Juru bicara dari Kementerian Perindustrian (Kemenperin) Febri Hendri Antoni Arif mengatakan, rencana pemindahan pelabuhan impor atau entry point untuk sejumlah komoditas industri ke Indonesia Timur akan tetap berjalan.

Saat ini, rencana pemindahan belum dibahas dengan Presiden Prabowo Subianto. Namun, Ia optimis rencana tersebut bakal terealisasi.

“Belum (belum dibahas dengan presiden), Presiden kan masih di luar negeri,” kata Febri

“Tentu optimistis (bakal dilanjutkan). Karena itu salah satu upaya melindungi pasar domestik,” tegasnya.

Sebelumnya, pemerintah berencana memindahkan pelabuhan impor untuk sejumlah komoditas industri tertentu ke wilayah Indonesia Timur.

Menurut Menteri Perindustrian (Menperin) Agus Gumiwang Kartasasmita, ada tiga titik yang sudah ditetapkan untuk pelabuhan impor, yakni Sorong di Papua, Bitung di Sulawesi Utara, dan Kupang di Nusa Tenggara Timur (NTT).

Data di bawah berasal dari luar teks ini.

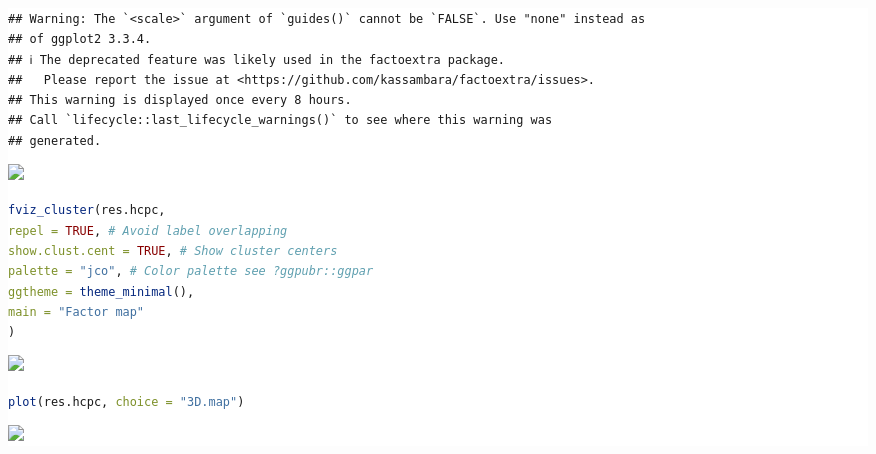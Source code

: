     ## Warning: The `<scale>` argument of `guides()` cannot be `FALSE`. Use "none" instead as
    ## of ggplot2 3.3.4.
    ## ℹ The deprecated feature was likely used in the factoextra package.
    ##   Please report the issue at <https://github.com/kassambara/factoextra/issues>.
    ## This warning is displayed once every 8 hours.
    ## Call `lifecycle::last_lifecycle_warnings()` to see where this warning was
    ## generated.

![](PCA_files/figure-gfm/unnamed-chunk-2-1.png)

``` r
fviz_cluster(res.hcpc,
repel = TRUE, # Avoid label overlapping
show.clust.cent = TRUE, # Show cluster centers
palette = "jco", # Color palette see ?ggpubr::ggpar 
ggtheme = theme_minimal(),
main = "Factor map"
)
```

![](PCA_files/figure-gfm/unnamed-chunk-2-2.png)

``` r
plot(res.hcpc, choice = "3D.map")
```

![](PCA_files/figure-gfm/unnamed-chunk-2-3.png)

“Ini sesuai dengan usulan memindahkan pintu masuk barang impor dalam rangka mengamankan pasar domestik bagi produk dalam negeri sekaligus meningkatkan kapasitas logistik di Indonesia,” kata Agus.

Beberapa komoditas yang jadi prioritas program pemindahan itu antara lain elektronik, tekstil dan produk tekstil (TPT), pakaian jadi, alas kaki, kosmetik, keramik, katup, dan obat tradisional.

Agus menyebutkan, alasan pemindahan entry point adalah karena kondisi rawan terhadap serbuan barang impor murah atau illegal. Sehingga, pemindahan pelabuhan impor ke Kawasan Indonesia bagian timur akan menjadi fokus Kabinet Merah Putih.

“Ini kami jadikan fokus kebijakan pemerintahan Kabinet Merah Putih untuk menetapkan pelabuhan impor di Sorong, Bitung, dan Kupang,” tegas Agus.

Pemerintah sebelumnya sudah menargetkan pemindahan pelabuhan pintu masuk barang impor ke luar Pulau Jawa bisa dilaksanakan paling lambat pada 2024.

Rencana pemindahan sudah dibahas Bersama oleh Kemenperin, Kementerian Perhubungan (Kemenhub), dan Kementerian Perdagangan (Kemendag).